3.3. FRET in Alexa-CaM bound to NOS target peptides
When excited at 280 nm, where Alexa 350 has 20% absorbance as its excitation maximum at 346 nm, Alexa-CaM exhibited two major emission bands. One band centered at 354 – 356 nm corresponding to the emission maximum of W110 and the other band centered at 446 – 448 nm corresponding to the emission maximum of Alexa 350 (Fig. 3A). With 280 nm excitation, the 446 nm emission of Alexa-CaM was about twice as high as that of free Alexa 350 (data not shown). This enhancement of Alexa 350 fluorescence in Alexa-CaM compared to that of free Alexa 350 may be due to the change of its micro-environment by linking to CaM (Fig. 3A).

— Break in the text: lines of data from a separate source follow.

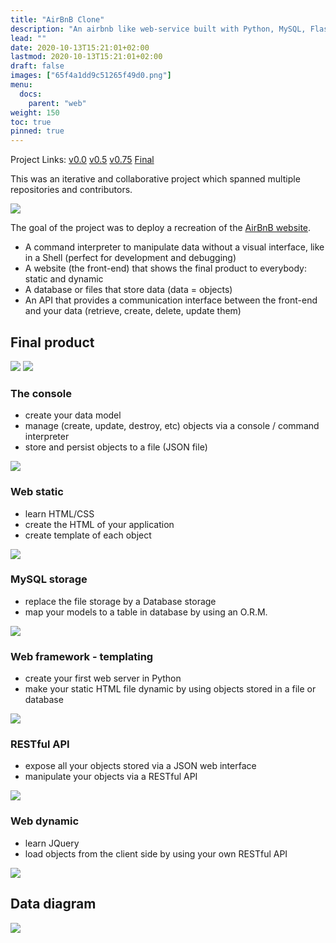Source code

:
 ```yaml
---
title: "AirBnB Clone"
description: "An airbnb like web-service built with Python, MySQL, Flask, HTML, and Javascript."
lead: ""
date: 2020-10-13T15:21:01+02:00
lastmod: 2020-10-13T15:21:01+02:00
draft: false
images: ["65f4a1dd9c51265f49d0.png"]
menu:
  docs:
    parent: "web"
weight: 150
toc: true
pinned: true
---
```



Project Links: [v0.0](https://github.com/peytonbrsmith/airbnb_clone) [v0.5](https://github.com/peytonbrsmith/airbnb_clone_v2) [v0.75](https://github.com/peytonbrsmith/airbnb_clone_v3) [Final](https://github.com/peytonbrsmith/airbnb_clone_v4)

This was an iterative and collaborative project which spanned multiple repositories and contributors.

![](65f4a1dd9c51265f49d0.png)

The goal of the project was to deploy a recreation of the [AirBnB website](https://www.airbnb.com/ "AirBnB website").

-   A command interpreter to manipulate data without a visual interface,
    like in a Shell (perfect for development and debugging)
-   A website (the front-end) that shows the final product to everybody:
    static and dynamic
-   A database or files that store data (data = objects)
-   An API that provides a communication interface between the front-end
    and your data (retrieve, create, delete, update them)

## Final product

![](fe2e3e7701dec72ce612472dab9bb55fe0e9f6d4.png)
![](da2584da58f1d99a72f0a4d8d22c1e485468f941.png)


### The console

-   create your data model
-   manage (create, update, destroy, etc) objects via a console /
    command interpreter
-   store and persist objects to a file (JSON file)

![](815046647d23428a14ca.png)

### Web static

-   learn HTML/CSS
-   create the HTML of your application
-   create template of each object

![](87c01524ada6080f40fc.png)

### MySQL storage

-   replace the file storage by a Database storage
-   map your models to a table in database by using an O.R.M.

![](5284383714459fa68841.png)

### Web framework - templating

-   create your first web server in Python
-   make your static HTML file dynamic by using objects stored in a file
    or database

![](cb778ec8a13acecb53ef.png)

### RESTful API

-   expose all your objects stored via a JSON web interface
-   manipulate your objects via a RESTful API

![](06fccc41df40ab8f9d49.png)

### Web dynamic

-   learn JQuery
-   load objects from the client side by using your own RESTful API

![](d2d06462824fab5846f3.png)

## Data diagram

![](99e1a8f2be8c09d5ce5ac321e8cf39f0917f8db5.jpg)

Whereas FW110 of unlabeled T34C/T110W CaM, is essentially the same as that for Alexa-CaM (Fig. 3A), indicating the micro-environment of W110 was not affected by the Alexa 350 labeling.
Titration of holo unlabeled T34C/T110W CaM with NOS target peptides resulted in a 7 – 8 nm blue shift and decreased FW110 (Fig. 4, pluses vs. solid triangles), indicating the environment of W110 changed upon binding to NOS target peptides. Addition of EDTA reversed these changes for nNOS726–749 and eNOS492–511, but not for iNOS507–531 (Fig. 4, open star vs. pluses), indicating Ca2+-dependence of the binding of nNOS and eNOS peptides and Ca2+-independence of the binding of iNOS507–531. Compared to FW110 of T34C/T110W CaM, FW110 of Alexa-CaM exhibited a much larger change titrated with NOS target peptides, as illustrated by eNOS492–511 in Fig. 3B, due to efficient FRET from W110 to Alexa 350. This efficient FRET almost completely quenched FW110 and enhanced the fluorescence of Alexa 350. Based on the efficiency of FRET, the distance between W110 and Alexa 350 was estimated to be 17.5 Å, agreeing reasonably well with the distance between Cα atoms of T34 and T110 in crystal structure 1NIW (Fig.1D). The FRET in Alexa-CaM due to the binding of NOS target peptides provided us a good tool to follow the binding kinetics. In determination of kon constants for the binding of NOS target peptides to CaM, concentration of CaM species had to be kept low so that the pseudo first order kobs constants were not too large to be measured reliably by our rapid-mixing device (Fig. 7). We focused on the FW110 change as it was more dramatic in percentage change than that of Alexa 350 emission, which had a large background emission.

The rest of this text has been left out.